4. Improve user onboarding
Once on board your brand's boat, don't leave your customers without a paddle. Customers should not have to email or call your organization three to four times just to get a response. Poor customer service causes U.S. companies to lose $62+ billion annually.
Offer a helping hand and friendly face by investing in customer support initiatives. Proactively demonstrate to users how to derive value from your product. You can do this via tutorial videos, articles, newsletters, and eBooks.
5. Boost user experience
The final tip on our list is to get better at analyzing customer feedback and use these insights to deliver a better user experience.
An enhanced user experience makes it more fun for customers to use your product. The more they use it, the more they'll recognize its value. Subsequently, the more attached they grow to it, the less likely they are to churn.

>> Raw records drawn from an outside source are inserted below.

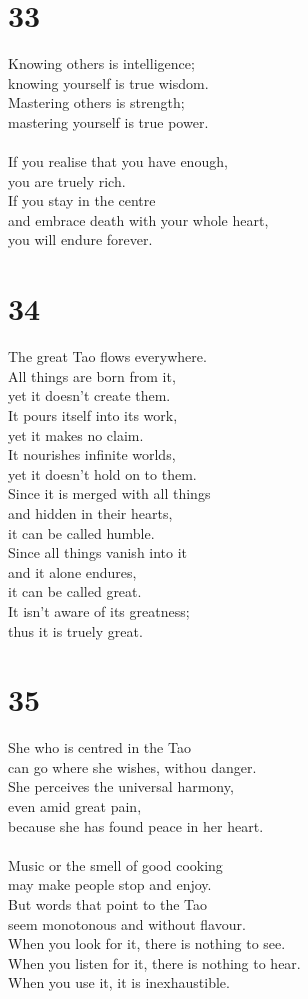 \documentclass[b5paper, 12pt, oneside]{book}
\begin{document}
\chapter*{33}
Knowing others is intelligence;\\
knowing yourself is true wisdom.\\
Mastering others is strength;\\
mastering yourself is true power.\\
\\
If you realise that you have enough,\\
you are truely rich.\\
If you stay in the centre\\
and embrace death with your whole heart,\\
you will endure forever.\\

\chapter*{34}
The great Tao flows everywhere.\\
All things are born from it,\\
yet it doesn't create them.\\
It pours itself into its work,\\
yet it makes no claim.\\
It nourishes infinite worlds,\\
yet it doesn't hold on to them.\\
Since it is merged with all things\\
and hidden in their hearts,\\
it can be called humble.\\
Since all things vanish into it\\
and it alone endures,\\
it can be called great.\\
It isn't aware of its greatness;\\
thus it is truely great.\\

\chapter*{35}
She who is centred in the Tao\\
can go where she wishes, withou danger.\\
She perceives the universal harmony,\\
even amid great pain,\\
because she has found peace in her heart.\\
\\
Music or the smell of good cooking\\
may make people stop and enjoy.\\
But words that point to the Tao\\
seem monotonous and without flavour.\\
When you look for it, there is nothing to see.\\
When you listen for it, there is nothing to hear.\\
When you use it, it is inexhaustible.\\
\end{document}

Even better? You don't have to accomplish all of this on your own. ProfitWell's got your back.
How ProfitWell Metrics helps track, recognize & reduce revenue churn
Your revenue churn rate reflects your customers' perceived value of your product and its features. ProfitWell Metrics, by Paddle, helps you better visualize the impact of different churn rates on your revenue and provides recommendations for decreasing it. It does more than bring your subscription reporting under a single dashboard. For one, it helps you establish a baseline for your revenue churn rate. It also unifies pricing analytics and churn rates to provide a clearer view into how other business metrics are impacted by churn. Your job is to leverage these insights and adjust accordingly.
Revenue churn FAQs
What is negative revenue churn?
Net negative churn occurs when the expansion MRR is higher than the MRR churn rate. Another way to think of negative revenue churn is when additional revenue from existing customers exceeds lost revenue from downgrades and cancellations.
What is the difference between customer churn vs. revenue churn?
Customer churn refers to your brand's ability to retain customers successfully. This is often also referred to as your product's "stickiness." On the other hand, revenue churn identifies how good your subscription business is at retaining customer revenue.
What is a good revenue churn rate?
Knowing what constitutes a good revenue churn rate is difficult as rates are all over the map for different businesses and industries. The best way to identify the right number for you is to benchmark both internally and externally. You can do this by comparing your internal monthly revenue churn rate with those of previous months and against other competitors.